No, dentures are considered restorative dentistry because they help restore tooth function. Restorative dentistry also includes dental implants, inlays, bridges and crowns. Orthodontics, on the other hand, focuses on the adjustment of misaligned teeth and jaws. In most cases, it's best to undergo orthodontic treatment before getting dental implants.

This is because dental implants are permanently implanted in the jaw, meaning they cannot be moved once placed. Therefore, the teeth must first be repositioned so that there is sufficient space available for the placement of dental implants after the orthodontic treatment is finished. If you find yourself in this situation, you should talk to your orthodontist before receiving treatment with braces so that you can develop a treatment plan that takes into account your desire to get dental implants and ensure that there is enough space available in the empty spaces to place them. Orthodontic implants are tiny implants used with orthodontic treatments (braces) as anchors to move teeth.

For every action there is an equal and opposite reaction. Therefore, moving your teeth is often difficult when there isn't much support. They are much smaller than normal implants and are removed after treatment is finished. The elastic force will drag the tooth towards the implant, since the implant will not move and the tooth will move with orthodontic forces.

For example, if the dental implant needs to serve as a stable anchor point in order to apply appropriate forces to move the teeth as needed, the patient is likely to place the implant before the orthodontic appliances are placed. In this situation, two orthodontic implants are placed in the root area of the tooth and an elastic force is used to penetrate the tooth. Manhattan's latest periodontics and implant dentistry procedures, including crown lengthening, gum grafting and laser gum treatment in the heart of Midtown Manhattan, New York. Teeth can also be invaded by orthodontic implants, avoiding costly and invasive treatments, such as tooth lengthening, root canal treatment and crowns.
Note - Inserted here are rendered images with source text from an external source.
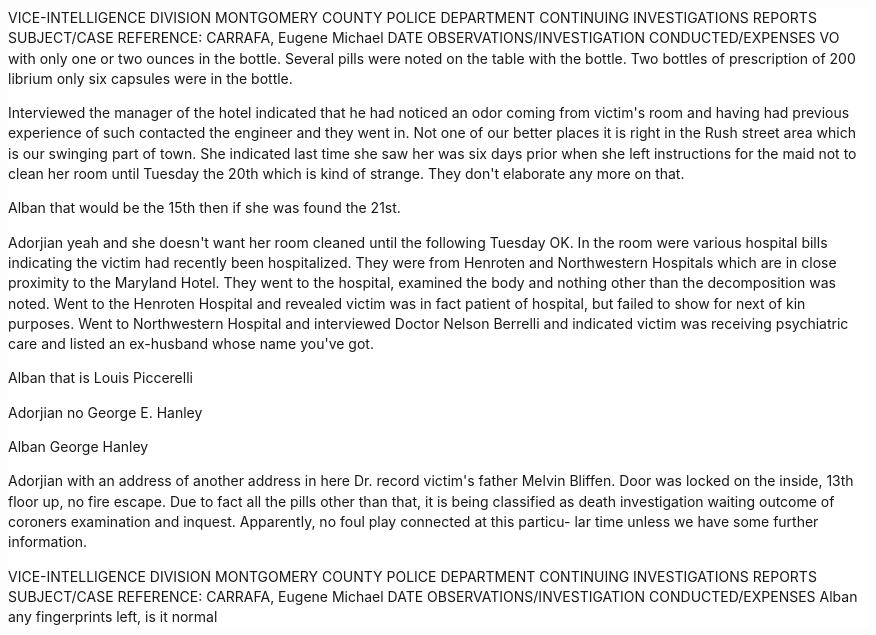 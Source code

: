 VICE-INTELLIGENCE DIVISION
MONTGOMERY COUNTY POLICE DEPARTMENT
CONTINUING INVESTIGATIONS REPORTS
SUBJECT/CASE REFERENCE: CARRAFA, Eugene Michael
DATE OBSERVATIONS/INVESTIGATION CONDUCTED/EXPENSES
VO with only one or two ounces in the bottle. Several pills
were noted on the table with the bottle. Two bottles of
prescription of 200 librium only six capsules were in the
bottle.

Interviewed the manager of the hotel indicated that he had
noticed an odor coming from victim's room and having had
previous experience of such contacted the engineer and they
went in. Not one of our better places it is right in the
Rush street area which is our swinging part of town. She
indicated last time she saw her was six days prior when she
left instructions for the maid not to clean her room until
Tuesday the 20th which is kind of strange. They don't
elaborate any more on that.

Alban that would be the 15th then if she was found the 21st.

Adorjian yeah and she doesn't want her room cleaned until
the following Tuesday OK. In the room were various hospital
bills indicating the victim had recently been hospitalized.
They were from Henroten and Northwestern Hospitals which are
in close proximity to the Maryland Hotel. They went to the
hospital, examined the body and nothing other than the
decomposition was noted. Went to the Henroten Hospital and
revealed victim was in fact patient of hospital, but failed
to show for next of kin purposes. Went to Northwestern
Hospital and interviewed Doctor Nelson Berrelli and indicated
victim was receiving psychiatric care and listed an ex-husband
whose name you've got.

Alban that is Louis Piccerelli

Adorjian no George E. Hanley

Alban George Hanley

Adorjian with an address of another address in here Dr.
record victim's father Melvin Bliffen. Door was locked on
the inside, 13th floor up, no fire escape. Due to fact all
the pills other than that, it is being classified as death
investigation waiting outcome of coroners examination and
inquest. Apparently, no foul play connected at this particu-
lar time unless we have some further information.

VICE-INTELLIGENCE DIVISION
MONTGOMERY COUNTY POLICE DEPARTMENT
CONTINUING INVESTIGATIONS REPORTS
SUBJECT/CASE REFERENCE: CARRAFA, Eugene Michael
DATE OBSERVATIONS/INVESTIGATION CONDUCTED/EXPENSES
Alban any fingerprints left, is it normal

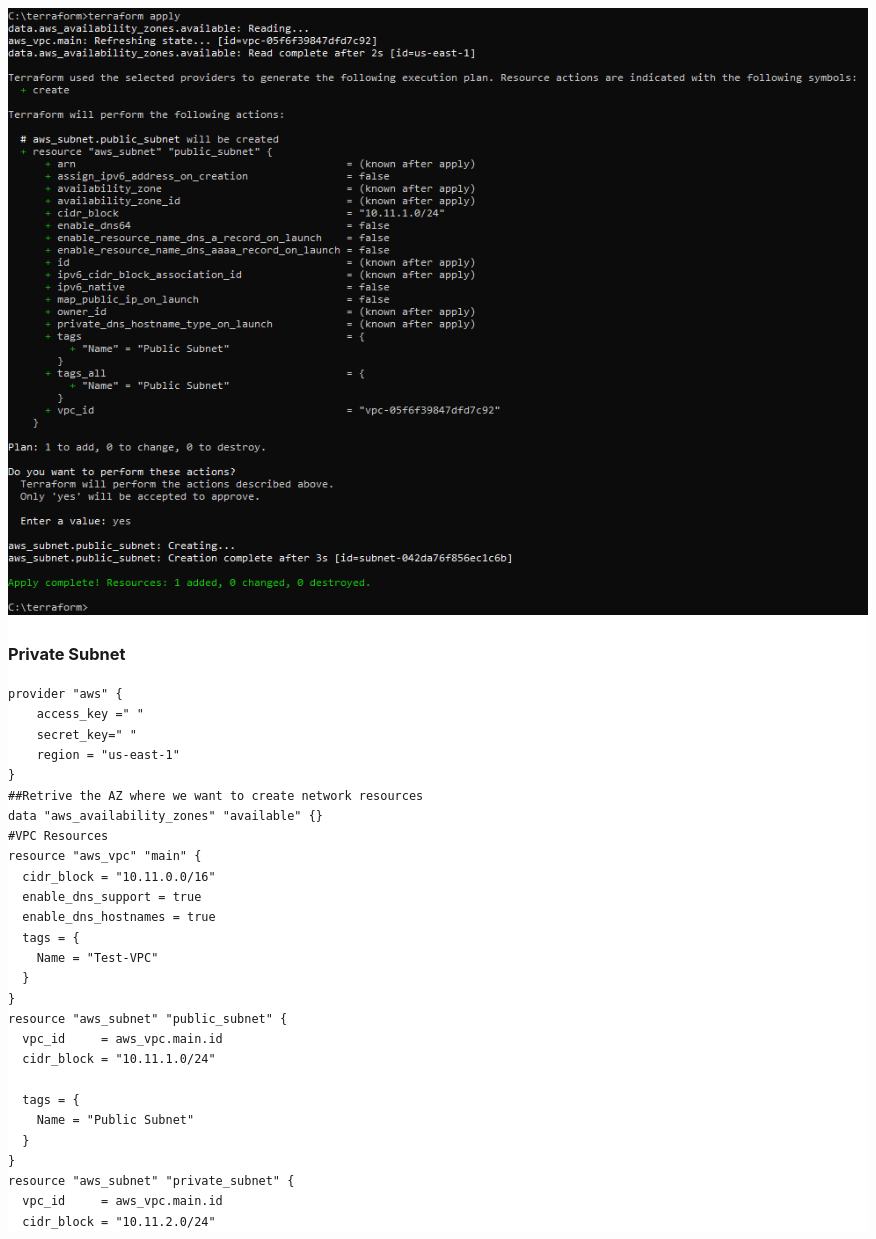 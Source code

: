 ![alt text](publicsubnetapply.png)

###	Private Subnet

```
provider "aws" {
	access_key =" "
	secret_key=" "
	region = "us-east-1"
}
##Retrive the AZ where we want to create network resources
data "aws_availability_zones" "available" {}
#VPC Resources
resource "aws_vpc" "main" {
  cidr_block = "10.11.0.0/16"
  enable_dns_support = true
  enable_dns_hostnames = true
  tags = {
    Name = "Test-VPC"
  } 
}
resource "aws_subnet" "public_subnet" {
  vpc_id     = aws_vpc.main.id
  cidr_block = "10.11.1.0/24"

  tags = {
    Name = "Public Subnet"
  }
}
resource "aws_subnet" "private_subnet" {
  vpc_id     = aws_vpc.main.id
  cidr_block = "10.11.2.0/24"

```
Usually, the orthodontist will complete the treatment first because it is impossible to reposition the implants after the oral surgeon places them in the jaw and osseointegration begins. If the only reason for wearing braces is to close the spaces between your teeth, using dental implants instead of braces could be a good solution. In addition, if the teeth that are located close to the implant are not the target of orthodontic treatment, the patient may also receive the implant in that situation. Patients who are allergic to general anesthesia may be prohibited from undergoing dental implant surgery and would therefore greatly benefit from the option of closing their dental gap through orthodontics.

Misaligned teeth and missing teeth can be corrected with orthodontic treatment and dental implants. Ultimately, the oral surgeon and orthodontist will work together on a treatment plan that requires braces and dental implants to determine the optimal time for both treatments. In some cases, patients who have a missing tooth and want to correct the alignment of their teeth may opt for braces and dental implants as part of the corrective procedure. However, the orthodontic job of putting on a dental implant to fill the space in the dentition may be easier than you think.